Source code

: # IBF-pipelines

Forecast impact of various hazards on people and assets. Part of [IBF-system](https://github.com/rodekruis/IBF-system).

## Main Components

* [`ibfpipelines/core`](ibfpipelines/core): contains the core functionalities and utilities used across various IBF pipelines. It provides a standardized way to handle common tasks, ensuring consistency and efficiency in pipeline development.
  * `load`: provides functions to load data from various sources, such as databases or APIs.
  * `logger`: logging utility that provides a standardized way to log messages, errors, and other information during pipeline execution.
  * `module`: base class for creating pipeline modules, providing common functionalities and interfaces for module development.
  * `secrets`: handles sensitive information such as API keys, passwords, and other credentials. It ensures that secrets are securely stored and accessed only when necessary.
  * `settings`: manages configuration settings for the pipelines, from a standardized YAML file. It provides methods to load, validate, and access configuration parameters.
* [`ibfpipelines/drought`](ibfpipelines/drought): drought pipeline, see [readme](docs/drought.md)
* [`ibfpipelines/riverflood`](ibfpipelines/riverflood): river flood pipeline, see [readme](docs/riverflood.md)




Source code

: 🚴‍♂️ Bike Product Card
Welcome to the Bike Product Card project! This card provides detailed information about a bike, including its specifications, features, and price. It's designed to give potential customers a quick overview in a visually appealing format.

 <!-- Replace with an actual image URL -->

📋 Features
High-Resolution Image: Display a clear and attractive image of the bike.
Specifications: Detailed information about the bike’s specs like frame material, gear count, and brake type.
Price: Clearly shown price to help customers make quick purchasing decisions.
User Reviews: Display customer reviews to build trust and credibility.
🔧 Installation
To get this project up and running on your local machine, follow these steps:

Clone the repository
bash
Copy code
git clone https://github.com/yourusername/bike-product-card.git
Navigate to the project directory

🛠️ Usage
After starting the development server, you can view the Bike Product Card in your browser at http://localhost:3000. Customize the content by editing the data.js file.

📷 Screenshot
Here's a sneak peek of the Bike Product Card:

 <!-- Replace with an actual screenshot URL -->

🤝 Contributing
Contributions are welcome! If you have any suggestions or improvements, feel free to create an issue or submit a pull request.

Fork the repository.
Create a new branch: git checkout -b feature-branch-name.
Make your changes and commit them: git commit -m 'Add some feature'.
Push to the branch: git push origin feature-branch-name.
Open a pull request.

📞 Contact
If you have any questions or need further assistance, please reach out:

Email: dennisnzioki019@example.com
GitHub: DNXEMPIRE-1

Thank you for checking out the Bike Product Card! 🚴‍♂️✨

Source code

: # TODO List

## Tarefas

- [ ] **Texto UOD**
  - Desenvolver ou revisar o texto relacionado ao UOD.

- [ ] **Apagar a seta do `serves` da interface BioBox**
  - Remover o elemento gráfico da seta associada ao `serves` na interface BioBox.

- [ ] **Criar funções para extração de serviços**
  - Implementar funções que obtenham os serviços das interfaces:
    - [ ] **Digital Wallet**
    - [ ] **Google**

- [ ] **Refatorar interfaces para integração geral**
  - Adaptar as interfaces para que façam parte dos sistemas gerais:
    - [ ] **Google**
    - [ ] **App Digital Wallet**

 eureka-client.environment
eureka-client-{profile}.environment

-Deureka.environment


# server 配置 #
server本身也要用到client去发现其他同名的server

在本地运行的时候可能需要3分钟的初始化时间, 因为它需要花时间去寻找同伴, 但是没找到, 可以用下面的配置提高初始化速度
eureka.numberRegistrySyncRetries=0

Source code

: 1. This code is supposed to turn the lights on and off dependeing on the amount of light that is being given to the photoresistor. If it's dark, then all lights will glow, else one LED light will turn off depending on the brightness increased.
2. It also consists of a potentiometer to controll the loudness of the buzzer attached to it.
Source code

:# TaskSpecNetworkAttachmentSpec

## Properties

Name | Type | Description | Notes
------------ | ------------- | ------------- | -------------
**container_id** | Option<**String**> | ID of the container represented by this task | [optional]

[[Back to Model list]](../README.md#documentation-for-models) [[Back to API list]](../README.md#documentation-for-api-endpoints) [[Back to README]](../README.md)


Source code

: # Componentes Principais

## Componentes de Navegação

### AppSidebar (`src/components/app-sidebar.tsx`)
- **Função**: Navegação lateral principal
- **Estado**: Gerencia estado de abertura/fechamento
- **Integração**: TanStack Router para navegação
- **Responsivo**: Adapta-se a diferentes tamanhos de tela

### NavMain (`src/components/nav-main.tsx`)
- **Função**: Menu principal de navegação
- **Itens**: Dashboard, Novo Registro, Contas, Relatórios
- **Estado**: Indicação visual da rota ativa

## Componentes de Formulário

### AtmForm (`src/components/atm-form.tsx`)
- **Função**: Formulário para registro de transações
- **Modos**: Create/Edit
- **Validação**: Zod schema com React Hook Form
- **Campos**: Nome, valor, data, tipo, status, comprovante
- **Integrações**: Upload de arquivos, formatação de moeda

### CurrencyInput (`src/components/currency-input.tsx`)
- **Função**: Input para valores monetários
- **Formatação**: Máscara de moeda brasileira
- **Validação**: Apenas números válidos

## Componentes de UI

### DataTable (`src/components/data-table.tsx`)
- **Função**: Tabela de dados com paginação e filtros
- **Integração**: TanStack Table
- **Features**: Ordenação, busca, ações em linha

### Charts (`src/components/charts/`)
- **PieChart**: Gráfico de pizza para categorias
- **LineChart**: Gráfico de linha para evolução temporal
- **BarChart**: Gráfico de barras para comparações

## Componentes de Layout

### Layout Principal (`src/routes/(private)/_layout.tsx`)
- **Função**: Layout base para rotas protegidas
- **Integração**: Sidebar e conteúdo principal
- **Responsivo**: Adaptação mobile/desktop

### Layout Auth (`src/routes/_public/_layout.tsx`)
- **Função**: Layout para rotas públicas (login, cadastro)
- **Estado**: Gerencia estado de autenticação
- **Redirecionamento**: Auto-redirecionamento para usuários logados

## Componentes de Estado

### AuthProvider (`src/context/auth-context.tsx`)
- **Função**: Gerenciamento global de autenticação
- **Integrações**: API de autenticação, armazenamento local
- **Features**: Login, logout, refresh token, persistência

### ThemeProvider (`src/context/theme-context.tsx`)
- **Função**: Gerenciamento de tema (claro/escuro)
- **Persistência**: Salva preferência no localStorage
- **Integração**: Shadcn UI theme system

*WORK TASK*: Everything in the data should be copied exactly. Leave nothing out.

*ANSWER TO THE PROBLEM*:
Source code

: # IBF-pipelines

Forecast impact of various hazards on people and assets. Part of [IBF-system](https://github.com/rodekruis/IBF-system).

## Main Components

* [`ibfpipelines/core`](ibfpipelines/core): contains the core functionalities and utilities used across various IBF pipelines. It provides a standardized way to handle common tasks, ensuring consistency and efficiency in pipeline development.
  * `load`: provides functions to load data from various sources, such as databases or APIs.
  * `logger`: logging utility that provides a standardized way to log messages, errors, and other information during pipeline execution.
  * `module`: base class for creating pipeline modules, providing common functionalities and interfaces for module development.
  * `secrets`: handles sensitive information such as API keys, passwords, and other credentials. It ensures that secrets are securely stored and accessed only when necessary.
  * `settings`: manages configuration settings for the pipelines, from a standardized YAML file. It provides methods to load, validate, and access configuration parameters.
* [`ibfpipelines/drought`](ibfpipelines/drought): drought pipeline, see [readme](docs/drought.md)
* [`ibfpipelines/riverflood`](ibfpipelines/riverflood): river flood pipeline, see [readme](docs/riverflood.md)




Source code

: 🚴‍♂️ Bike Product Card
Welcome to the Bike Product Card project! This card provides detailed information about a bike, including its specifications, features, and price. It's designed to give potential customers a quick overview in a visually appealing format.

 <!-- Replace with an actual image URL -->

📋 Features
High-Resolution Image: Display a clear and attractive image of the bike.
Specifications: Detailed information about the bike’s specs like frame material, gear count, and brake type.
Price: Clearly shown price to help customers make quick purchasing decisions.
User Reviews: Display customer reviews to build trust and credibility.
🔧 Installation
To get this project up and running on your local machine, follow these steps:

Clone the repository
bash
Copy code
git clone https://github.com/yourusername/bike-product-card.git
Navigate to the project directory

🛠️ Usage
After starting the development server, you can view the Bike Product Card in your browser at http://localhost:3000. Customize the content by editing the data.js file.

📷 Screenshot
Here's a sneak peek of the Bike Product Card:

 <!-- Replace with an actual screenshot URL -->

🤝 Contributing
Contributions are welcome! If you have any suggestions or improvements, feel free to create an issue or submit a pull request.

Fork the repository.
Create a new branch: git checkout -b feature-branch-name.
Make your changes and commit them: git commit -m 'Add some feature'.
Push to the branch: git push origin feature-branch-name.
Open a pull request.

📞 Contact
If you have any questions or need further assistance, please reach out:

Email: dennisnzioki019@example.com
GitHub: DNXEMPIRE-1

Thank you for checking out the Bike Product Card! 🚴‍♂️✨

Source code

: # TODO List

## Tarefas

- [ ] **Texto UOD**
  - Desenvolver ou revisar o texto relacionado ao UOD.

- [ ] **Apagar a seta do `serves` da interface BioBox**
  - Remover o elemento gráfico da seta associada ao `serves` na interface BioBox.

- [ ] **Criar funções para extração de serviços**
  - Implementar funções que obtenham os serviços das interfaces:
    - [ ] **Digital Wallet**
    - [ ] **Google**

- [ ] **Refatorar interfaces para integração geral**
  - Adaptar as interfaces para que façam parte dos sistemas gerais:
    - [ ] **Google**
    - [ ] **App Digital Wallet**

 eureka-client.environment
eureka-client-{profile}.environment

-Deureka.environment


# server 配置 #
server本身也要用到client去发现其他同名的server

在本地运行的时候可能需要3分钟的初始化时间, 因为它需要花时间去寻找同伴, 但是没找到, 可以用下面的配置提高初始化速度
eureka.numberRegistrySyncRetries=0

Source code

: 1. This code is supposed to turn the lights on and off dependeing on the amount of light that is being given to the photoresistor. If it's dark, then all lights will glow, else one LED light will turn off depending on the brightness increased.
2. It also consists of a potentiometer to controll the loudness of the buzzer attached to it.
Source code

:# TaskSpecNetworkAttachmentSpec

## Properties

Name | Type | Description | Notes
------------ | ------------- | ------------- | -------------
**container_id** | Option<**String**> | ID of the container represented by this task | [optional]

[[Back to Model list]](../README.md#documentation-for-models) [[Back to API list]](../README.md#documentation-for-api-endpoints) [[Back to README]](../README.md)


Source code

: # Componentes Principais

## Componentes de Navegação

### AppSidebar (`src/components/app-sidebar.tsx`)
- **Função**: Navegação lateral principal
- **Estado**: Gerencia estado de abertura/fechamento
- **Integração**: TanStack Router para navegação
- **Responsivo**: Adapta-se a diferentes tamanhos de tela

### NavMain (`src/components/nav-main.tsx`)
- **Função**: Menu principal de navegação
- **Itens**: Dashboard, Novo Registro, Contas, Relatórios
- **Estado**: Indicação visual da rota ativa

## Componentes de Formulário

### AtmForm (`src/components/atm-form.tsx`)
- **Função**: Formulário para registro de transações
- **Modos**: Create/Edit
- **Validação**: Zod schema com React Hook Form
- **Campos**: Nome, valor, data, tipo, status, comprovante
- **Integrações**: Upload de arquivos, formatação de moeda

### CurrencyInput (`src/components/currency-input.tsx`)
- **Função**: Input para valores monetários
- **Formatação**: Máscara de moeda brasileira
- **Validação**: Apenas números válidos

## Componentes de UI

### DataTable (`src/components/data-table.tsx`)
- **Função**: Tabela de dados com paginação e filtros
- **Integração**: TanStack Table
- **Features**: Ordenação, busca, ações em linha

### Charts (`src/components/charts/`)
- **PieChart**: Gráfico de pizza para categorias
- **LineChart**: Gráfico de linha para evolução temporal
- **BarChart**: Gráfico de barras para comparações

## Componentes de Layout

### Layout Principal (`src/routes/(private)/_layout.tsx`)
- **Função**: Layout base para rotas protegidas
- **Integração**: Sidebar e conteúdo principal
- **Responsivo**: Adaptação mobile/desktop

### Layout Auth (`src/routes/_public/_layout.tsx`)
- **Função**: Layout para rotas públicas (login, cadastro)
- **Estado**: Gerencia estado de autenticação
- **Redirecionamento**: Auto-redirecionamento para usuários logados

## Componentes de Estado

### AuthProvider (`src/context/auth-context.tsx`)
- **Função**: Gerenciamento global de autenticação
- **Integrações**: API de autenticação, armazenamento local
- **Features**: Login, logout, refresh token, persistência

### ThemeProvider (`src/context/theme-context.tsx`)
- **Função**: Gerenciamento de tema (claro/escuro)
- **Persistência**: Salva preferência no localStorage
- **Integração**: Shadcn UI theme system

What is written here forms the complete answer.